Your choice of suspension material isn't quite right: It really needs to be elastic, stretchy. Thin bungie cords would be a way better choice. The trick is not to tighten the suspension too much or let it be too slack (which risks the HDD falling out).
The plastic cord that I use it quite elastic. Maybe not as much as bungie cord, but I would think elastic enough. And yes, I did experiment a bit how tight I should tie it. I made it quite lose. But I'll see if I can find bungie cord, and see if that improves things. As I said, seeking noises are completely gone. I copied a hundred gigabyte from one disk to another (and then deleting it), just because I enjoyed not hearing my disks rattle at all.

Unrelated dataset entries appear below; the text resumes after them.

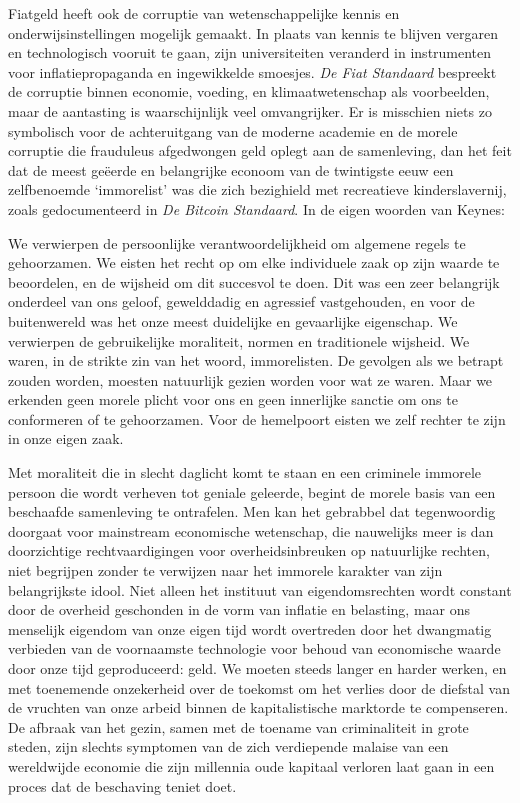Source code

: Fiatgeld heeft ook de corruptie van wetenschappelijke kennis en onderwijsinstellingen mogelijk gemaakt. In plaats van kennis te blijven vergaren en technologisch vooruit te gaan, zijn universiteiten veranderd in instrumenten voor inflatiepropaganda en ingewikkelde smoesjes. \emph{De Fiat Standaard} bespreekt de corruptie binnen economie, voeding, en klimaatwetenschap als voorbeelden, maar de aantasting is waarschijnlijk veel omvangrijker. Er is misschien niets zo symbolisch voor de achteruitgang van de moderne academie en de morele corruptie die frauduleus afgedwongen geld oplegt aan de samenleving, dan het feit dat de meest geëerde en belangrijke econoom van de twintigste eeuw een zelfbenoemde `immorelist' was die zich bezighield met recreatieve kinderslavernij, zoals gedocumenteerd in \emph{De Bitcoin Standaard}. In de eigen woorden van Keynes:

\begin{blockquotebox}
    We verwierpen de persoonlijke verantwoordelijkheid om algemene regels te gehoorzamen. We eisten het recht op om elke individuele zaak op zijn waarde te beoordelen, en de wijsheid om dit succesvol te doen. Dit was een zeer belangrijk onderdeel van ons geloof, gewelddadig en agressief vastgehouden, en voor de buitenwereld was het onze meest duidelijke en gevaarlijke eigenschap. We verwierpen de gebruikelijke moraliteit, normen en traditionele wijsheid. We waren, in de strikte zin van het woord, immorelisten. De gevolgen als we betrapt zouden worden, moesten natuurlijk gezien worden voor wat ze waren. Maar we erkenden geen morele plicht voor ons en geen innerlijke sanctie om ons te conformeren of te gehoorzamen. Voor de hemelpoort eisten we zelf rechter te zijn in onze eigen zaak.\footnotemark
\end{blockquotebox}

Met moraliteit die in slecht daglicht komt te staan en een criminele immorele persoon die wordt verheven tot geniale geleerde, begint de morele basis van een beschaafde samenleving te ontrafelen. Men kan het gebrabbel dat tegenwoordig doorgaat voor mainstream economische wetenschap, die nauwelijks meer is dan doorzichtige rechtvaardigingen voor overheidsinbreuken op natuurlijke rechten, niet begrijpen zonder te verwijzen naar het immorele karakter van zijn belangrijkste idool. Niet alleen het instituut van eigendomsrechten wordt constant door de overheid geschonden in de vorm van inflatie en belasting, maar ons menselijk eigendom van onze eigen tijd wordt overtreden door het dwangmatig verbieden van de voornaamste technologie voor behoud van economische waarde door onze tijd geproduceerd: geld. We moeten steeds langer en harder werken, en met toenemende onzekerheid over de toekomst om het verlies door de diefstal van de vruchten van onze arbeid binnen de kapitalistische marktorde te compenseren. De afbraak van het gezin, samen met de toename van criminaliteit in grote steden, zijn slechts symptomen van de zich verdiepende malaise van een wereldwijde economie die zijn millennia oude kapitaal verloren laat gaan in een proces dat de beschaving teniet doet.

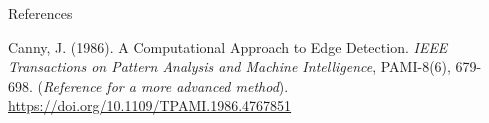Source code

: \documentclass[final]{beamer}
\newlength{\sepwidth}
\newlength{\colwidth}
\newcommand{\separatorcolumn}{\begin{column}{\sepwidth}\end{column}}
\begin{document}
\begin{frame}[t]
\begin{columns}[t]
\begin{column}{\colwidth}
\begin{block}{References}
\begin{thebibliography}{9}
        Canny, J. (1986). A Computational Approach to Edge Detection. \textit{IEEE Transactions on Pattern Analysis and Machine Intelligence}, PAMI-8(6), 679-698.
        \newblock (\textit{Reference for a more advanced method}). \url{https://doi.org/10.1109/TPAMI.1986.4767851}

    \end{thebibliography}
  \end{block}

\end{column} %

\separatorcolumn %

\end{columns} %
\end{frame} %
\end{document}
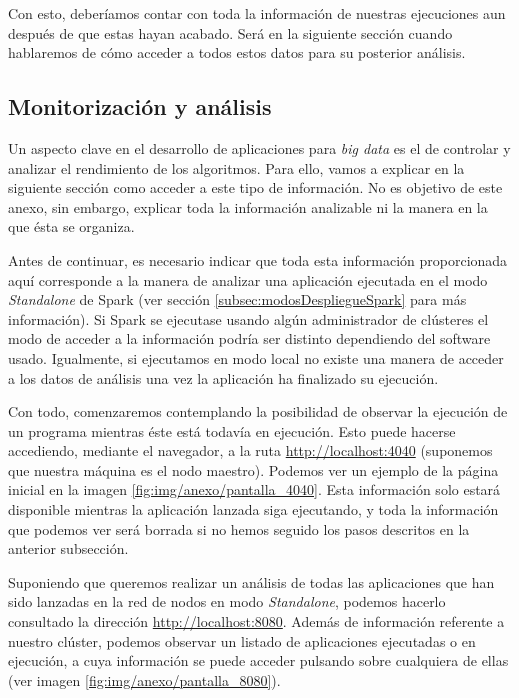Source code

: Con esto, deberíamos contar con toda la información de nuestras ejecuciones aun después de que estas hayan acabado. Será en la siguiente sección cuando hablaremos de cómo acceder a todos estos datos para su posterior análisis.


\subsection{Monitorización y análisis}\label{subsec:monitorizacion}

Un aspecto clave en el desarrollo de aplicaciones para \textit{big data} es el de controlar y analizar el rendimiento de los algoritmos. Para ello, vamos a explicar en la siguiente sección como acceder a este tipo de información. No es objetivo de este anexo, sin embargo, explicar toda la información analizable ni la manera en la que ésta se organiza.

Antes de continuar, es necesario indicar que toda esta información proporcionada aquí corresponde a la manera de analizar una aplicación ejecutada en el modo \textit{Standalone} de Spark (ver sección \ref{subsec:modosDespliegueSpark} para más información). Si Spark se ejecutase usando algún administrador de clústeres el modo de acceder a la información podría ser distinto dependiendo del software usado. Igualmente, si ejecutamos en modo local no existe una manera de acceder a los datos de análisis una vez la aplicación ha finalizado su ejecución.

Con todo, comenzaremos contemplando la posibilidad de observar la ejecución de un programa mientras éste está todavía en ejecución. Esto puede hacerse accediendo, mediante el navegador, a la ruta \url{http://localhost:4040} (suponemos que nuestra máquina es el nodo maestro). Podemos ver un ejemplo de la página inicial en la imagen \ref{fig:img/anexo/pantalla_4040}. Esta información solo estará disponible mientras la aplicación lanzada siga ejecutando, y toda la información que podemos ver será borrada si no hemos seguido los pasos descritos en la anterior subsección.


Suponiendo que queremos realizar un análisis de todas las aplicaciones que han sido lanzadas en la red de nodos en modo \textit{Standalone}, podemos hacerlo consultado la dirección \url{http://localhost:8080}. Además de información referente a nuestro clúster, podemos observar un listado de aplicaciones ejecutadas o en ejecución, a cuya información se puede acceder pulsando sobre cualquiera de ellas (ver imagen \ref{fig:img/anexo/pantalla_8080}).

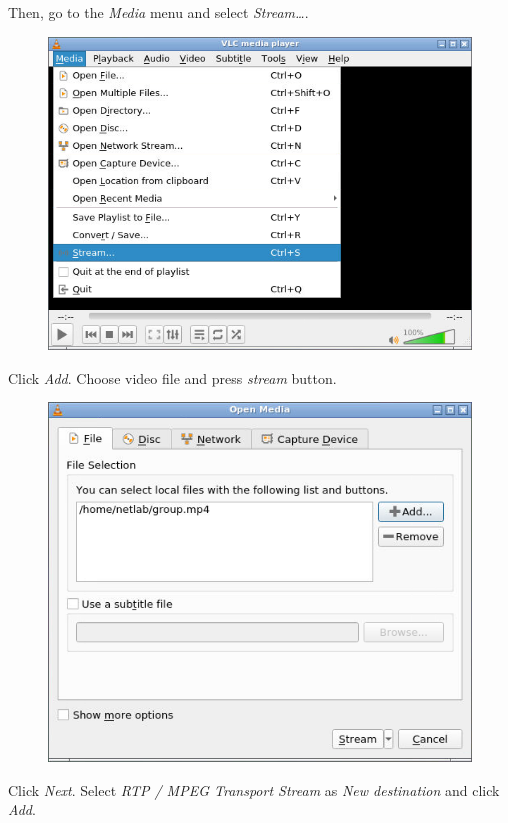 \documentclass{../UTNetLab}
\begin{document}
Then, go to the \textit{Media} menu and select \textit{Stream\ldots}.
\begin{figure}[H]
    \centering
    \includegraphics[scale=1.8]{img/open-stream}
\end{figure}
Click \textit{Add}. Choose video file  and press \textit{stream} button.
\begin{figure}[H]
    \centering
    \includegraphics[scale=1.8]{img/stream}
\end{figure}
Click \textit{Next}.
Select \textit{RTP / MPEG Transport Stream} as \textit{New destination} and
click \textit{Add}.
\end{document}
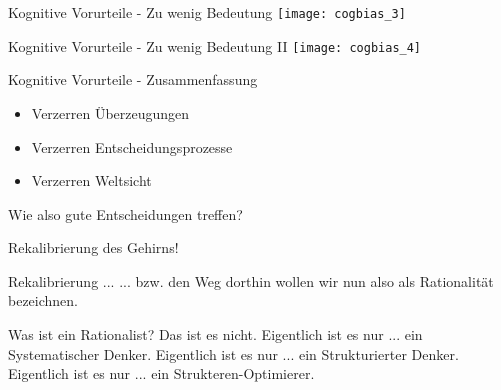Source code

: \begin{frame}[c]{Kognitive Vorurteile - Zu wenig Bedeutung}
    \centering
    \texttt{[image: cogbias\_3]}
\end{frame}

\begin{frame}[c]{Kognitive Vorurteile - Zu wenig Bedeutung II}
    \centering
    \texttt{[image: cogbias\_4]}
\end{frame}





\begin{frame}[c]{Kognitive Vorurteile - Zusammenfassung}
    \begin{itemize}
        \item Verzerren Überzeugungen
        \pause
        \item Verzerren Entscheidungsprozesse
        \pause
        \item Verzerren Weltsicht \newline
        \pause
    \end{itemize}
    Wie also gute Entscheidungen treffen? \newline \pause
\end{frame}


\begin{frame}[standout]
    Rekalibrierung des Gehirns!
\end{frame}


\begin{frame}[c]{Rekalibrierung ...}
    $...$ bzw. den Weg dorthin wollen wir nun also als Rationalität bezeichnen.
\end{frame}


\begin{frame}[c]{Was ist ein Rationalist?}
    Das ist es nicht. \newline
    Eigentlich ist es nur $...$ ein Systematischer Denker.
    Eigentlich ist es nur $...$ ein Strukturierter Denker.
    Eigentlich ist es nur $...$ ein Strukteren-Optimierer.
\end{frame}


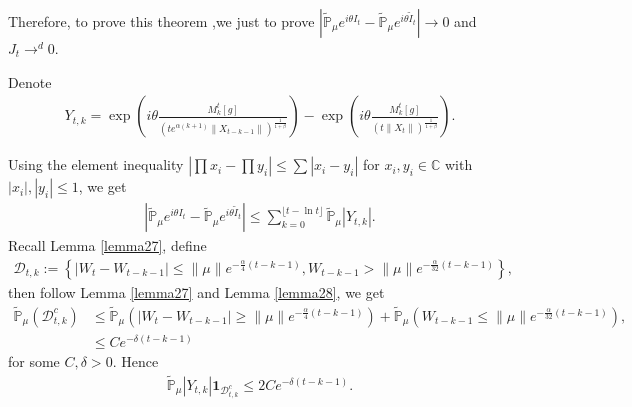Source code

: \documentclass[12pt, a4paper]{amsart}
\theoremstyle{definition}
\numberwithin{equation}{section}
\begin{document}
    Therefore, to prove this theorem ,we just to prove $\left|\mathbb{\tilde{P}}_{\mu}e^{i\theta I_t}-\mathbb{\tilde{P}}_{\mu}e^{i\theta\tilde{I}_t}\right|\rightarrow 0$ and $J_t\rightarrow^d 0$.

    Denote
    \begin{align*}
        Y_{t,k}=\exp\left(i\theta\frac{M_k^t[g]}{(t e^{\alpha(k+1)}\|X_{t-k-1}\|)^{\frac{1}{1+\beta}}}\right)-\exp\left(i\theta\frac{M_k^t[g]}{\left(t\|X_t\|\right)^{\frac{1}{1+\beta}}}\right).
    \end{align*}

    Using the element inequality $|\prod x_i-\prod y_i|\leq\sum |x_i-y_i|$ for $x_i,y_i \in \mathbb{C}$ with $|x_i|,|y_i|\leq 1$, we get
    \begin{align*}
        \left|\mathbb{\tilde{P}}_{\mu}e^{i\theta I_t}-\mathbb{\tilde{P}}_{\mu}e^{i\theta\tilde{I}_t}\right|\leq \sum_{k=0}^{\lfloor t-\ln t \rfloor}\mathbb{\tilde{P}}_{\mu}|Y_{t,k}|.
    \end{align*}
    Recall Lemma \ref{lemma27}, define
    \begin{align*}
        \mathcal{D}_{t,k}:=\left\{|W_t-W_{t-k-1}|\leq \|\mu\| e^{-\frac{\alpha}{4}(t-k-1)}, W_{t-k-1}>\|\mu\|e^{-\frac{\alpha}{32}(t-k-1)}\right\},
    \end{align*}
    then follow Lemma \ref{lemma27} and Lemma \ref{lemma28}, we get
    \begin{align*}
        \mathbb{\tilde{P}}_{\mu}(\mathcal{D}_{t,k}^c)&\leq \mathbb{\tilde{P}}_{\mu}(|W_t-W_{t-k-1}|\geq \|\mu\| e^{-\frac{\alpha}{4}(t-k-1)})+\mathbb{\tilde{P}}_{\mu}(W_{t-k-1}\leq \|\mu\|e^{-\frac{\alpha}{32}(t-k-1)}),\\
        &\leq C e^{-\delta(t-k-1)}
    \end{align*}
    for some $C,\delta>0$. Hence
    \begin{align}
        \mathbb{\tilde{P}}_{\mu}|Y_{t,k}|\mathbf{1}_{\mathcal{D}^c_{t,k}}\leq 2 C e^{-\delta(t-k-1)}.\label{thm121}
    \end{align}
\end{document}
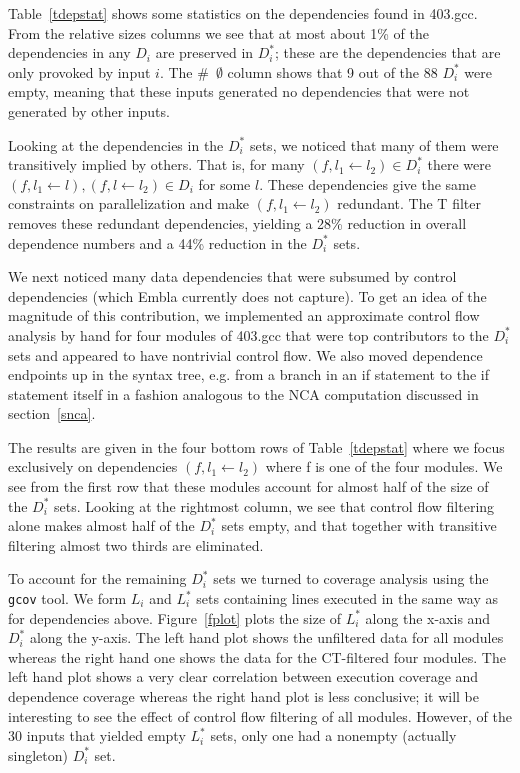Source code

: \documentclass[times, 10pt,twocolumn]{article}
\begin{document}
Table~\ref{tdepstat} shows some statistics on the dependencies found
in 403.gcc. From the relative sizes columns we see that at most about 1\% of the 
dependencies in any $D_i$ are preserved in $D_i^{\ast}$; these are the dependencies 
that are only provoked by input $i$. The \#~$\emptyset$ column shows that 9 out of the
88 $D_i^{\ast}$ were empty, meaning that these inputs generated no dependencies
that were not generated by other inputs.

Looking at the dependencies in the $D_i^{\ast}$ sets, we noticed that many of them were 
transitively implied by others. That is, for many $(f, l_1 \leftarrow l_2) 
\in D_i^{\ast}$ there were $(f, l_1 \leftarrow l), (f, l \leftarrow l_2) \in D_i$ for some $l$.
These dependencies give the same constraints on parallelization and make $(f, l_1 \leftarrow l_2)$
redundant. The T filter removes these redundant dependencies, yielding a 28\% reduction in 
overall dependence numbers and a 44\% reduction in the $D_i^{\ast}$ sets.

We next noticed many data dependencies that were subsumed by control
dependencies (which Embla currently does not capture). To get an idea
of the magnitude of this contribution, we implemented an approximate
control flow analysis by hand for four modules of 403.gcc that were
top contributors to the $D_i^{\ast}$ sets and appeared to have
nontrivial control flow. We also moved dependence endpoints up in the
syntax tree, e.g. from a branch in an if statement to the if statement
itself in a fashion analogous to the NCA computation discussed in
section~\ref{snca}.

The results are given in the four bottom rows of Table~\ref{tdepstat}
where we focus exclusively on dependencies $(f,l_1 \leftarrow l_2)$ where f is
one of the four modules. We see from the first row that these modules
account for almost half of the size of the $D_i^{\ast}$ sets. Looking
at the rightmost column, we see that control flow filtering alone makes
almost half of the $D_i^{\ast}$ sets empty, and that together with
transitive filtering almost two thirds are eliminated.


\begin{figure*}
 
\caption{Coverage deltas (x-axis) versus dependence deltas (y-axis)
for no (left) or CT filtering} \label{fplot}
\end{figure*}

To account for the remaining $D_i^{\ast}$ sets we turned to coverage
analysis using the {\tt gcov} tool. We form $L_i$ and $L_i^{\ast}$
sets containing lines executed in the same way as for dependencies
above. Figure~\ref{fplot} plots the size of $L_i^{\ast}$ along the
x-axis and $D_i^{\ast}$ along the y-axis. The left hand plot shows the
unfiltered data for all modules whereas the right hand one shows the
data for the CT-filtered four modules. The left hand plot shows a very
clear correlation between execution coverage and dependence
coverage whereas the right hand plot is less conclusive; it will be
interesting to see the effect of control flow filtering of all
modules. However, of the 30 inputs that yielded empty $L_i^{\ast}$ sets, only one
had a nonempty (actually singleton) $D_i^{\ast}$ set.
\end{document}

As for the "blue fill" recycled blue-jeans cotton batting, it is a fiberglass insulation alternative -- I used 8"x2 thick layers in my anechoic chamber. See -- http://www.silentpcreview.com/article876-page9.html
However, you're right that it too, does not really block noise, only absorbs it as it passes through, and the effectiveness gets much worse with decreasing frequency (below ~200Hz, its absorption falls dramatically).
Thanks for the link. I had missed that article. Impressive work.
I learned that the foam
does not do a lot of stopping noise going through. But now you are saying that also the cotton-based insulation doesn't work well ? I read that "ridig fiberglass plates" would be much better than the foam. And that cotton-based would be even better. But if it still block less than half the noise, maybe I shouldn't bother ?
Only one thing will block the noise -- walls of high mass/density.
One of my friends suggested that I should buy 2 boxes. Of slightly different size, and the biggest should fit in my cupboard. Then fill the space between them with sand. I'm not sure I like that idea. 1) it has the potential to become filthy, 2) getting my tubes/wires through the 2 boxes is not optimal. 3) I need to mess with a lid or door, where the hinges might become sound-bridges. 4) Will sand stop vibration-noise, or do I still need to suspend my pump ? A lot of work, for something that might not be effective.
Chances are, with a proper suspension of decently quiet HDDs, you will not need any acoustic foam to make them inaudible -- assuming a decent case.
I have a Fractal Design Arc Midi. It has not been designed to be quiet. (I think the R3 and R4 are for that). But with openings for fans, there is always room for noise to escape. I can't understand how one can claim a case is silent, when there are fans in it ? Even when the fans themselves don't make noise, but some component inside.
I might buy bitumen plates for noise dampening. And I have some of that foam still that I could put on top of the bitumen. That could maybe absorp some of the HDD spinning noise.
To contain the pump noise, I'd use something like a thick wall aluminum box to completely house it (with rubber gasket holes for the hoses & wiring), and float the pump in the box in a layer foam that will keep it from making direct contact with the metal box. The density of the foam should be chosen so it can stop mechanical vibration from getting into the box. Most foam also transfers some heat if it is not too thick/dense. Floating the whole encased pump assembly with elastic suspension will maximize the noise reduction.
Would foam be better than sand ? I guess 2 boxes with sand will be heavier, and are harder to hang in suspension.
My new SSD arrived this morning. Let's see if I can keep my HDDs spun down.
And hopefully my new fan controller will arrive tomorrow, so I can undervolt my pump.
If those things don't work, I will look at more drastic actions.
One other trick might be to buy a NAS, and put the 2 HDDs in there. The downside is, I see customer reviews claiming that their NASs do 60-25 MByte/sec. Old fashioned HDDs do 250-300 MBps, GbE is 125 MBps. So 25 MBps seems pretty slow. Not a problem when watching movies on my TV. But manipulating files and games around could take some time. (Copying 10GB takes 7 minutes. Painful when you were used to local storage).